### THE PROBLEM
When you have gone through the entries below, state how many lines include the word "maximum" and write nothing else.

(Stored data entries)

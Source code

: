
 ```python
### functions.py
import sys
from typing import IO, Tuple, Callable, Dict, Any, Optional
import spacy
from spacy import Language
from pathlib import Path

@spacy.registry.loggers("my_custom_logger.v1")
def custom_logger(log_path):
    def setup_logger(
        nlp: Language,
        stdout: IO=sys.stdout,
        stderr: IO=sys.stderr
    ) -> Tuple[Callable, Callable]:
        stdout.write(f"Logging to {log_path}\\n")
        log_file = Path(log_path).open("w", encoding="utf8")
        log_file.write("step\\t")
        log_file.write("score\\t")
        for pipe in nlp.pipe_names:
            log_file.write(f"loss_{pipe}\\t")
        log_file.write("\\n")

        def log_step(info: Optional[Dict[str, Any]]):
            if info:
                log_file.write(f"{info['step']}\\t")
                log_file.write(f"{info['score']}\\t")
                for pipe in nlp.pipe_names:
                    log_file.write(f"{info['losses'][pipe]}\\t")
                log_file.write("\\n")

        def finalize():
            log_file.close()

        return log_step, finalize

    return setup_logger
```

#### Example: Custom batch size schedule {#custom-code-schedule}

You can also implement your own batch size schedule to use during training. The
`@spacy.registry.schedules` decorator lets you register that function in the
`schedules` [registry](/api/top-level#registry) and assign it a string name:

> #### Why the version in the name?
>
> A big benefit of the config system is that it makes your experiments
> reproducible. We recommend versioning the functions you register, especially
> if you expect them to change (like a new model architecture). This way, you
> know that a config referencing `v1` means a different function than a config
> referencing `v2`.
* * *
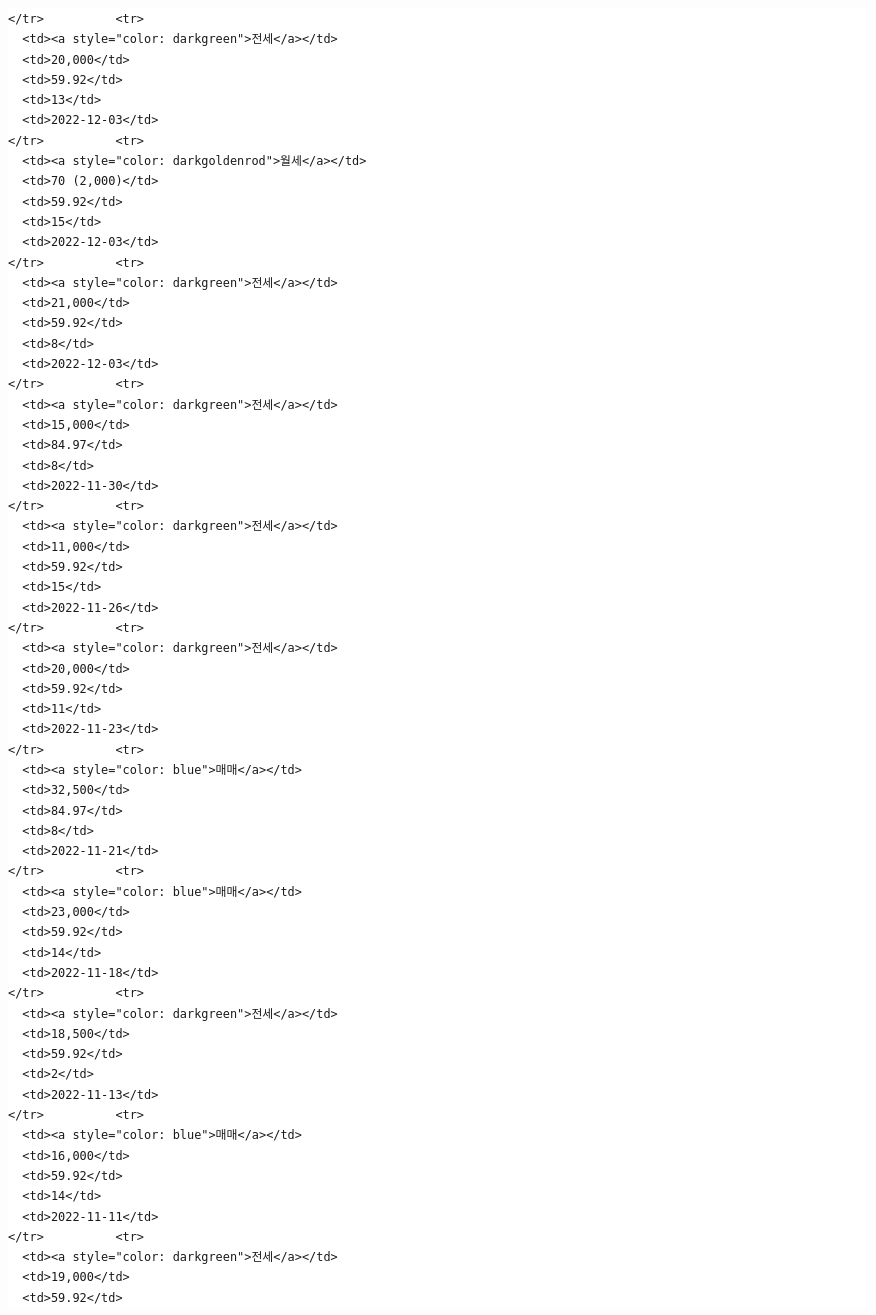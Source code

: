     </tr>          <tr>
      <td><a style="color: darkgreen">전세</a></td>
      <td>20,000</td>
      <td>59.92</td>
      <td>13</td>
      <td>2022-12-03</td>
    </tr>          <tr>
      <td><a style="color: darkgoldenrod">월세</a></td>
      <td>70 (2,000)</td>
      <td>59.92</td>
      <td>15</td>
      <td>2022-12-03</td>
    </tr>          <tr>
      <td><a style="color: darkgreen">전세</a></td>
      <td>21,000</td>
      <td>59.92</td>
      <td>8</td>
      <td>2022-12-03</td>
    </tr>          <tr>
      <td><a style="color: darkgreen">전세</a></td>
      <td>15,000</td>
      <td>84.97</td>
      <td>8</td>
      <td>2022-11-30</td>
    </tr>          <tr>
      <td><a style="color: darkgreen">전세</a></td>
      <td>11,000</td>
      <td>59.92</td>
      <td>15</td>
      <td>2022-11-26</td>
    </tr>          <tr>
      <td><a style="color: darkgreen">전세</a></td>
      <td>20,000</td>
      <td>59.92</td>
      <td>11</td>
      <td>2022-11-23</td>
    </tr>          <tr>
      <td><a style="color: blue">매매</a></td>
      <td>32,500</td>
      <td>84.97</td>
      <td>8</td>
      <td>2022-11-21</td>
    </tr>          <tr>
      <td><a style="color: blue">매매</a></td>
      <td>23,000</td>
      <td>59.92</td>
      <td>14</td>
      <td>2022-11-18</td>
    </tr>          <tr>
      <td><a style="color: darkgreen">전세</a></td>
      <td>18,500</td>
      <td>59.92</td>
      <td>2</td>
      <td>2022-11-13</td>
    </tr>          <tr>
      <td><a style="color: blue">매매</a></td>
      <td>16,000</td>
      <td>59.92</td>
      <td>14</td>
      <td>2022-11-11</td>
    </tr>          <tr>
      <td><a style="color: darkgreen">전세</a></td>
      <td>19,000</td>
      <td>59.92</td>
--
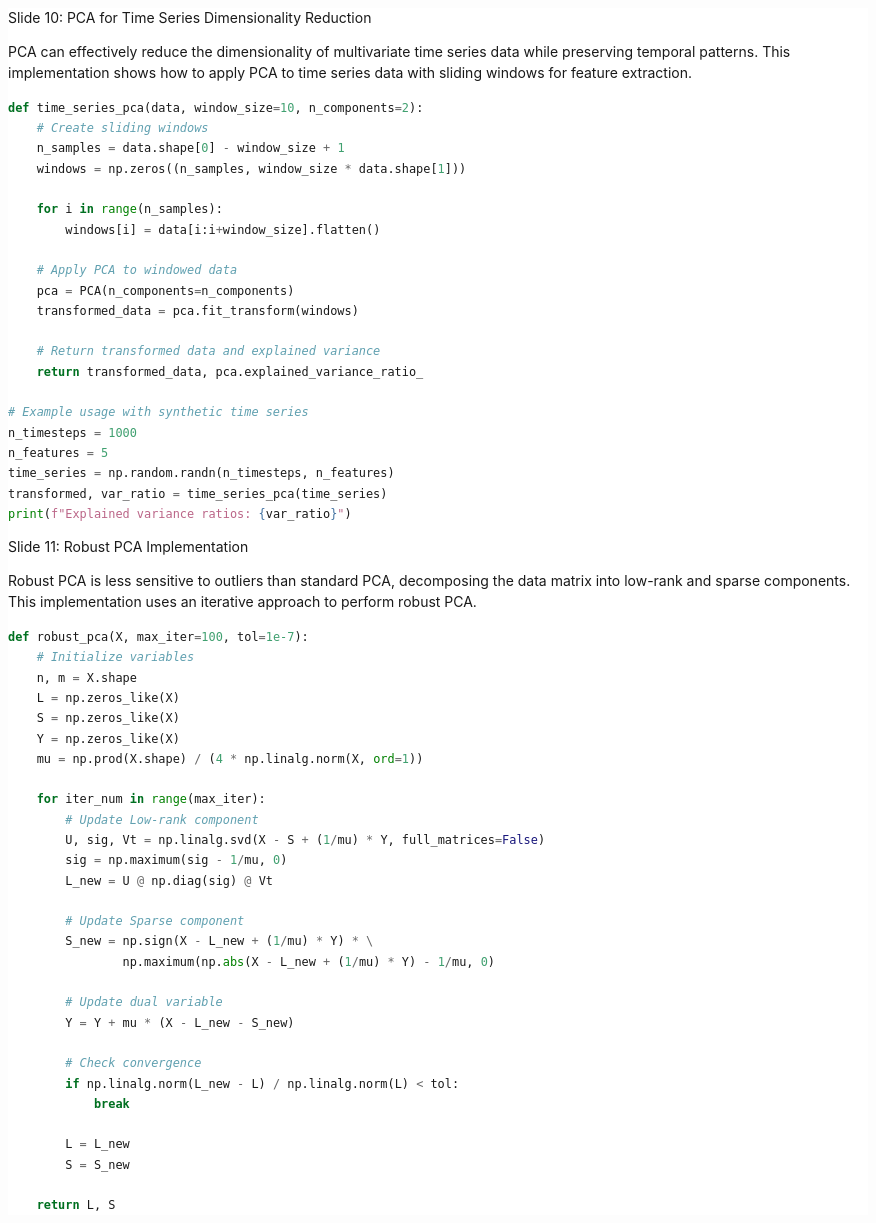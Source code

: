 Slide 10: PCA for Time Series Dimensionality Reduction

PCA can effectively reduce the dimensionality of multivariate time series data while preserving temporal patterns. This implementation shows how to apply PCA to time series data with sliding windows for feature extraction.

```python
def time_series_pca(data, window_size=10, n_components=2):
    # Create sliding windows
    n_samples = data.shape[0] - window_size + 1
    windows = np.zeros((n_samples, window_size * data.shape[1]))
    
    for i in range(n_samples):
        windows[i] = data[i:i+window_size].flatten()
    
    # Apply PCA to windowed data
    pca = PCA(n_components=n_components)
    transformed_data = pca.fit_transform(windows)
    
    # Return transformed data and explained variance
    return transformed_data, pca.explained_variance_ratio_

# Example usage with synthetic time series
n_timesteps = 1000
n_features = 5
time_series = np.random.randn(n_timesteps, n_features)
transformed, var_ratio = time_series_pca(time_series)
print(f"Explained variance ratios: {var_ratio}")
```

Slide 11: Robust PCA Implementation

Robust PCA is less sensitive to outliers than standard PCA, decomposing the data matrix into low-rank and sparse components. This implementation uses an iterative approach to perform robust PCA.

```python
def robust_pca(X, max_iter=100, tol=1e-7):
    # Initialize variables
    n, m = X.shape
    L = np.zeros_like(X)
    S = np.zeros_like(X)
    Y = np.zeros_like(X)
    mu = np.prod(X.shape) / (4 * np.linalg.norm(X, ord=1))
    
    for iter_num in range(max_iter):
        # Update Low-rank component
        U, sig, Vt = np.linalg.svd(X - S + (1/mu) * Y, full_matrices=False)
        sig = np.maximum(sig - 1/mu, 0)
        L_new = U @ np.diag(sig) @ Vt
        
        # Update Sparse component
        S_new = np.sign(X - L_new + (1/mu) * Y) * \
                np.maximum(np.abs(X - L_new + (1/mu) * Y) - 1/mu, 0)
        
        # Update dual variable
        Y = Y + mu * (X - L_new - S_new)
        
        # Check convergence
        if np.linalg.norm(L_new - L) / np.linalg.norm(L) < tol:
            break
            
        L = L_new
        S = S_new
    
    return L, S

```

### TASK OUTPUT
2